MATERIALS PROVIDED:
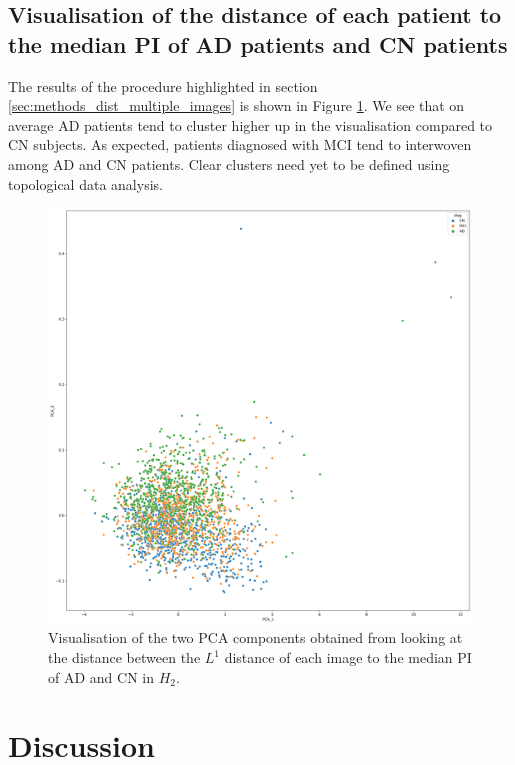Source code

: \documentclass{article}
\begin{document}
\subsection{Visualisation of the distance of each patient to the median PI of AD patients and CN patients}

The results of the procedure highlighted in section \ref{sec:methods_dist_multiple_images} is shown
in Figure \ref{fig:vis_pca_ad_cn}. We see that on average AD patients tend to cluster higher up in
the visualisation compared to CN subjects. As expected, patients diagnosed with MCI tend to
interwoven among AD and CN patients. Clear clusters need yet to be defined using topological
data analysis.

\begin{figure}
  \centering \includegraphics[width=\textwidth]{figures/cluster_CN_H_2_AD_H_2_PCA.png}
  \caption{Visualisation of the two PCA components obtained from looking at the distance between the
    $L^1$ distance of each image to the median PI of AD and CN in $H_2$.}
  \label{fig:vis_pca_ad_cn}
\end{figure}

\section{Discussion}\label{sec:discussion}
\end{document}
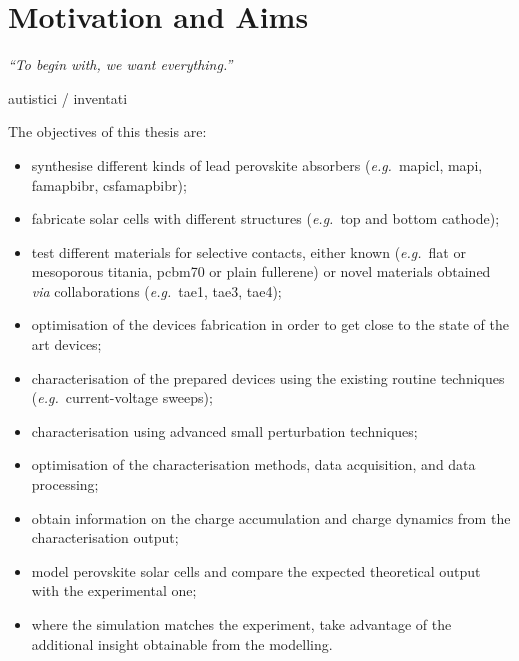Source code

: 
	\newpage

\section{Motivation and Aims}\label{sec:aims}
	\epigraph{\textit{\enquote{To begin with, we want everything.}}}{autistici / inventati}


	The objectives of this thesis are:\nolinebreak
	\begin{itemize}
		\item synthesise different kinds of lead perovskite absorbers (\textsl{e.g.}\ \gls{mapicl}, \gls{mapi}, \gls{famapbibr}, \gls{csfamapbibr});
		\item fabricate solar cells with different structures (\textsl{e.g.}\ top and bottom cathode);
		\item test different materials for selective contacts, either known (\textsl{e.g.}\ flat or mesoporous titania, \gls{pcbm70} or plain fullerene) or novel materials obtained \textsl{via} collaborations (\textsl{e.g.}\ \gls{tae1}, \gls{tae3}, \gls{tae4});
		\item optimisation of the devices fabrication in order to get close to the state of the art devices;
		\item characterisation of the prepared devices using the existing routine techniques (\textsl{e.g.}\ current\hyp{}voltage sweeps);
		\item characterisation using advanced small perturbation techniques;
		\item optimisation of the characterisation methods, data acquisition, and data processing;
		\item obtain information on the charge accumulation and charge dynamics from the characterisation output;
		\item model perovskite solar cells and compare the expected theoretical output with the experimental one;
		\item where the simulation matches the experiment, take advantage of the additional insight obtainable from the modelling.
	\end{itemize}

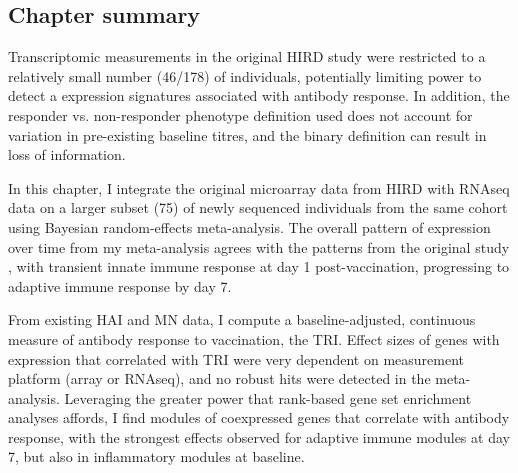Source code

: \subsection{Chapter summary}


Transcriptomic measurements in the original \gls{HIRD} study were restricted to a relatively small number (46/178) of individuals, potentially limiting power to detect a expression signatures associated with antibody response.
In addition, the responder vs. non-responder phenotype definition used does not account for variation in pre-existing baseline titres, and the binary definition can result in loss of information\autocite{cohen1983CostDichotomization, senn2005DichotomaniaObsessiveCompulsive, fedorov2009ConsequencesDichotomization}.

In this chapter, I integrate the original microarray data from \gls{HIRD} with \gls{RNAseq} data on a larger subset (75) of newly sequenced individuals from the same cohort using Bayesian random-effects meta-analysis.
The overall pattern of expression over time from my meta-analysis agrees with the patterns from the original study \autocite{sobolev2016AdjuvantedInfluenzaH1N1Vaccination}, with transient innate immune response at day 1 post-vaccination, progressing to adaptive immune response by day 7.

From existing \gls{HAI} and \gls{MN} data, I compute a baseline-adjusted, continuous measure of antibody response to vaccination, the \gls{TRI}\autocite{bucasas2011EarlyPatternsGene}.
Effect sizes of genes with expression that correlated with \gls{TRI} were very dependent on measurement platform (array or \gls{RNAseq}), and no robust hits were detected in the meta-analysis.
Leveraging the greater power that rank-based gene set enrichment analyses affords, I find modules of coexpressed genes that correlate with antibody response, with the strongest effects observed for adaptive immune modules at day 7, but also in inflammatory modules at baseline.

EXERCISE AIM: The answer should consist of every line above, exact and free of images.

FINISHED TASK:
Source code

: \documentclass{article}
\begin{document}
\subsection{Visualisation of the distance of each patient to the median PI of AD patients and CN patients}

The results of the procedure highlighted in section \ref{sec:methods_dist_multiple_images} is shown
in Figure \ref{fig:vis_pca_ad_cn}. We see that on average AD patients tend to cluster higher up in
the visualisation compared to CN subjects. As expected, patients diagnosed with MCI tend to
interwoven among AD and CN patients. Clear clusters need yet to be defined using topological
data analysis.

\begin{figure}
  \centering \includegraphics[width=\textwidth]{figures/cluster_CN_H_2_AD_H_2_PCA.png}
  \caption{Visualisation of the two PCA components obtained from looking at the distance between the
    $L^1$ distance of each image to the median PI of AD and CN in $H_2$.}
  \label{fig:vis_pca_ad_cn}
\end{figure}

\section{Discussion}\label{sec:discussion}
\end{document}
Source code

: 
	\newpage

\section{Motivation and Aims}\label{sec:aims}
	\epigraph{\textit{\enquote{To begin with, we want everything.}}}{autistici / inventati}


	The objectives of this thesis are:\nolinebreak
	\begin{itemize}
		\item synthesise different kinds of lead perovskite absorbers (\textsl{e.g.}\ \gls{mapicl}, \gls{mapi}, \gls{famapbibr}, \gls{csfamapbibr});
		\item fabricate solar cells with different structures (\textsl{e.g.}\ top and bottom cathode);
		\item test different materials for selective contacts, either known (\textsl{e.g.}\ flat or mesoporous titania, \gls{pcbm70} or plain fullerene) or novel materials obtained \textsl{via} collaborations (\textsl{e.g.}\ \gls{tae1}, \gls{tae3}, \gls{tae4});
		\item optimisation of the devices fabrication in order to get close to the state of the art devices;
		\item characterisation of the prepared devices using the existing routine techniques (\textsl{e.g.}\ current\hyp{}voltage sweeps);
		\item characterisation using advanced small perturbation techniques;
		\item optimisation of the characterisation methods, data acquisition, and data processing;
		\item obtain information on the charge accumulation and charge dynamics from the characterisation output;
		\item model perovskite solar cells and compare the expected theoretical output with the experimental one;
		\item where the simulation matches the experiment, take advantage of the additional insight obtainable from the modelling.
	\end{itemize}

Source code

: \subsection{Chapter summary}


Transcriptomic measurements in the original \gls{HIRD} study were restricted to a relatively small number (46/178) of individuals, potentially limiting power to detect a expression signatures associated with antibody response.
In addition, the responder vs. non-responder phenotype definition used does not account for variation in pre-existing baseline titres, and the binary definition can result in loss of information\autocite{cohen1983CostDichotomization, senn2005DichotomaniaObsessiveCompulsive, fedorov2009ConsequencesDichotomization}.

In this chapter, I integrate the original microarray data from \gls{HIRD} with \gls{RNAseq} data on a larger subset (75) of newly sequenced individuals from the same cohort using Bayesian random-effects meta-analysis.
The overall pattern of expression over time from my meta-analysis agrees with the patterns from the original study \autocite{sobolev2016AdjuvantedInfluenzaH1N1Vaccination}, with transient innate immune response at day 1 post-vaccination, progressing to adaptive immune response by day 7.

From existing \gls{HAI} and \gls{MN} data, I compute a baseline-adjusted, continuous measure of antibody response to vaccination, the \gls{TRI}\autocite{bucasas2011EarlyPatternsGene}.
Effect sizes of genes with expression that correlated with \gls{TRI} were very dependent on measurement platform (array or \gls{RNAseq}), and no robust hits were detected in the meta-analysis.
Leveraging the greater power that rank-based gene set enrichment analyses affords, I find modules of coexpressed genes that correlate with antibody response, with the strongest effects observed for adaptive immune modules at day 7, but also in inflammatory modules at baseline.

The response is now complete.